The Pentax camera was, after all, waterproof.
But when somebody on the sailboat told her the water below was 150 to 200 feet deep, she reluctantly bid adieu to a collection of more than 1,000 photos and videos taken over five years.
“I was really bummed. I lost a lot of memories that day,” LeVitre said of sailing on the lake straddling the Nevada and California border in September 2011. “I realized I’d just have to remember them in my mind. I never expected to see them again.”
But in late January, she saw an image she had lost - on her Facebook page.
“Is this you? Or a very close look-alike?” asked the Facebook friend who posted the photo.
Stephen Garnett was just hoping to catch a lake trout when he ventured out with a friend for some fishing Jan. 19 on Lake Tahoe. He ended up hooking a fishing story that stretched all the way to South Jordan, Utah.
The day did not start well. Garnett was trolling about 8 a.m., when he felt what he thought was a hit from a fish. As he started reeling, the line went slack; it had snapped.
He found a different reel with line and put out a new lure while passing over the same place where he had felt the bite. The two were about a quarter mile from shore near a place called Cave Rock and fishing their lures about 200 feet deep along the bottom.

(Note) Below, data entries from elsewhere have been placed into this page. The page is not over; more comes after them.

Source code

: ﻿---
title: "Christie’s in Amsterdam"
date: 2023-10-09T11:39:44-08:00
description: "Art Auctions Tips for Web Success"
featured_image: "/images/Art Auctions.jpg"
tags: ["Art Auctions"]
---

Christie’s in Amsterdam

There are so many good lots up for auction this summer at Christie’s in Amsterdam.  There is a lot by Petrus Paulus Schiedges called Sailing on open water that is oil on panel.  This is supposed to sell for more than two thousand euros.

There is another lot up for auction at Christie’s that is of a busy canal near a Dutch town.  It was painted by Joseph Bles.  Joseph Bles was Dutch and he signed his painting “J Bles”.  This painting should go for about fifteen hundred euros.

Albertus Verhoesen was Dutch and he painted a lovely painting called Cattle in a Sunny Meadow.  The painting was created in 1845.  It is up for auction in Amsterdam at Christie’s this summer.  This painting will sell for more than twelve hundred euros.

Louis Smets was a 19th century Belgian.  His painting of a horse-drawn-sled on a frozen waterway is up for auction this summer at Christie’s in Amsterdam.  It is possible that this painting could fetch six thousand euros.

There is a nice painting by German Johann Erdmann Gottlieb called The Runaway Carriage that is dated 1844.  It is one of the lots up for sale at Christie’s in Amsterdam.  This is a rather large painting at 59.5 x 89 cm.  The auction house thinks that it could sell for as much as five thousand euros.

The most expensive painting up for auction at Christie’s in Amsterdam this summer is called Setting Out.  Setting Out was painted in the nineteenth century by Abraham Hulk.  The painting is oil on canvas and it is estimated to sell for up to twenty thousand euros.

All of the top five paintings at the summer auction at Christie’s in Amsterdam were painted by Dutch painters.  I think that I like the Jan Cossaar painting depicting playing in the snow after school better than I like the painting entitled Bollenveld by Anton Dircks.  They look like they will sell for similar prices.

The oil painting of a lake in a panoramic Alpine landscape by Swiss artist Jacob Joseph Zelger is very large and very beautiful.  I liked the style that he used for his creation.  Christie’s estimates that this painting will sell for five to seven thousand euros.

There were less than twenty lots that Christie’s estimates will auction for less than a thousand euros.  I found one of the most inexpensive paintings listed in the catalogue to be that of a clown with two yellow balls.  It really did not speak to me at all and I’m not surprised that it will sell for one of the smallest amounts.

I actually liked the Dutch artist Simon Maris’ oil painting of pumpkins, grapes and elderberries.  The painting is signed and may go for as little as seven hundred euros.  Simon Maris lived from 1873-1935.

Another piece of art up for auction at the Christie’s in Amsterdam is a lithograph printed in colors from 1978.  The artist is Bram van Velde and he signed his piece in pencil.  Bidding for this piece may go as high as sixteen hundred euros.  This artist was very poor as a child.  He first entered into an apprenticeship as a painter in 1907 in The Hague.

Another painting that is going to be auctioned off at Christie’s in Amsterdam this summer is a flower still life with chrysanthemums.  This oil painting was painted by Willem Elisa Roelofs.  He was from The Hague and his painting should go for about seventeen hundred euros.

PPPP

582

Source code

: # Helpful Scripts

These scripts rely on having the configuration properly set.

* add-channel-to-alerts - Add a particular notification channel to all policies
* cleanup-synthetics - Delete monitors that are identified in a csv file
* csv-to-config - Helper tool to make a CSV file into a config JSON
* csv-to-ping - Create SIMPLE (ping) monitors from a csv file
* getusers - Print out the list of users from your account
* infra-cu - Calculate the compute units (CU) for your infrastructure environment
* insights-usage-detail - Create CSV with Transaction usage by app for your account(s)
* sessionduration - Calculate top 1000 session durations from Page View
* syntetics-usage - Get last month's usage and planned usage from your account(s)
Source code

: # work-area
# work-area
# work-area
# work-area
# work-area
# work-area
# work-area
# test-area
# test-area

Garnett again felt the sensation of a fish biting, but it was not as strong. He reeled up the line to see what was happening.

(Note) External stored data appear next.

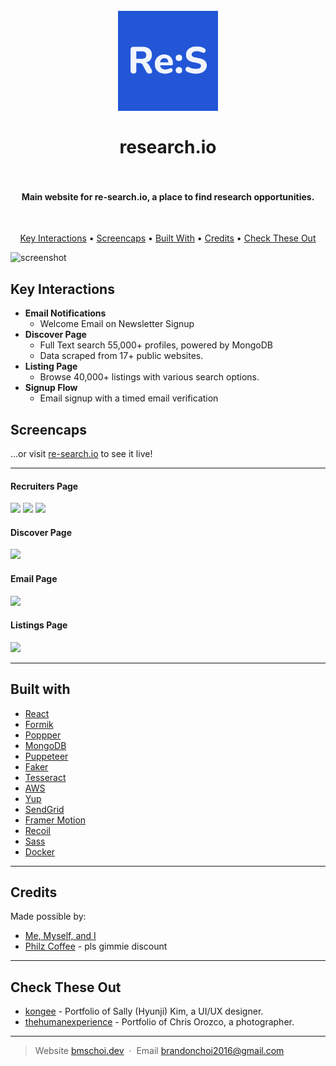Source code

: 
<h1 align="center">
  <br>
  <a href="https://re-search.io/"><img src="https://github.com/awesomechoi11/researchio/blob/master/client/public/logo512.png?raw=true" alt="Markdownify" width="160"></a>
  <br>
  <br>
  research.io
  <br>
  <br>
</h1>

<h4 align="center">Main website for re-search.io, a place to find research opportunities. </h4>
<br>


<p align="center">
  <a href="#key-interactions">Key Interactions</a> •
  <a href="#screencaps">Screencaps</a> •
  <a href="#built-with">Built With</a> •
  <a href="#credits">Credits</a> •
  <a href="#check-these-out">Check These Out</a>
</p>

![screenshot](https://cdn.bmschoi.dev/portfolio/researchio/Screenshot_1.jpg)

## Key Interactions

* **Email Notifications**
    - Welcome Email on Newsletter Signup
* **Discover Page**
    - Full Text search 55,000+ profiles, powered by MongoDB
    - Data scraped from 17+ public websites.
* **Listing Page**
	- Browse 40,000+ listings with various search options. 
* **Signup Flow**
	- Email signup with a timed email verification




## Screencaps
...or visit [re-search.io](https://re-search.io/) to see it live!

---
#### **Recruiters Page**
![](https://cdn.bmschoi.dev/portfolio/researchio/Screenshot_4.jpg)
![](https://cdn.bmschoi.dev/portfolio/researchio/Facebook%20Banner.png)
![](https://cdn.bmschoi.dev/portfolio/researchio/Screenshot_5.jpg)
#### **Discover Page**
![](https://cdn.bmschoi.dev/portfolio/researchio/Screenshot_2.jpg)
#### **Email Page**
![](https://cdn.bmschoi.dev/portfolio/researchio/Screenshot_3.jpg)
#### **Listings Page**
![](https://cdn.bmschoi.dev/portfolio/researchio/Screenshot_6.jpg)



---
## Built with 

- [React](https://github.com/facebook/react)
- [Formik](https://github.com/locomotivemtl/locomotive-scroll)
- [Poppper](https://github.com/floating-ui/floating-ui)
- [MongoDB](https://www.mongodb.com/)
- [Puppeteer](https://developers.google.com/web/tools/puppeteer/)
- [Faker](https://github.com/faker-js/faker)
- [Tesseract](https://tesseract.projectnaptha.com/)
- [AWS](https://aws.amazon.com/)
- [Yup](https://github.com/jquense/yup)
- [SendGrid](sendgrid.com/)
- [Framer Motion](https://github.com/framer/motion)
- [Recoil](https://github.com/facebookexperimental/Recoil)
- [Sass](https://github.com/sass/node-sass)
- [Docker](https://www.docker.com/)
---

## Credits

Made possible by:

- [Me, Myself, and I](https://bmschoi.dev)
- [Philz Coffee](https://www.philzcoffee.com/) - pls gimmie discount


---
## Check These Out

- [kongee](https://github.com/awesomechoi11/kongee) - Portfolio of Sally (Hyunji) Kim, a UI/UX designer. 
- [thehumanexperience](https://github.com/awesomechoi11/thehumanexperience) - Portfolio of Chris Orozco, a photographer. 

---

> Website [bmschoi.dev](https://bmschoi.dev) &nbsp;&middot;&nbsp;
> Email [brandonchoi2016@gmail.com](mailto:brandonchoi2016@gmail.com)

“It looked like seaweed and then I saw the shininess of it,” Garnett told The Salt Lake Tribune (http://bit.ly/1fEUIlG) from his home in South Reno. “I got it up and dangling from my hook was this camera. Well, at first I thought it was a cellphone.”
Garnett didn’t have long to ponder his catch. His buddy had also snagged something interesting.
“He had actually hooked my line that I had broke the previous run,” Garnett said. “We started dragging that up and on the end was a 3-pound mackinaw (also called a lake trout).”
Around 2 p.m. and with four fish, the anglers called it quits. Garnett was eager to get home and share his catch.
“He didn’t say much; he just had fun, and handed me the camera and said, ‘Look what I caught today,’ ” said Jamie Clark, a hobby photographer and Garnett’s wife. “It was a wild tale, not about what was lost, but what was caught.”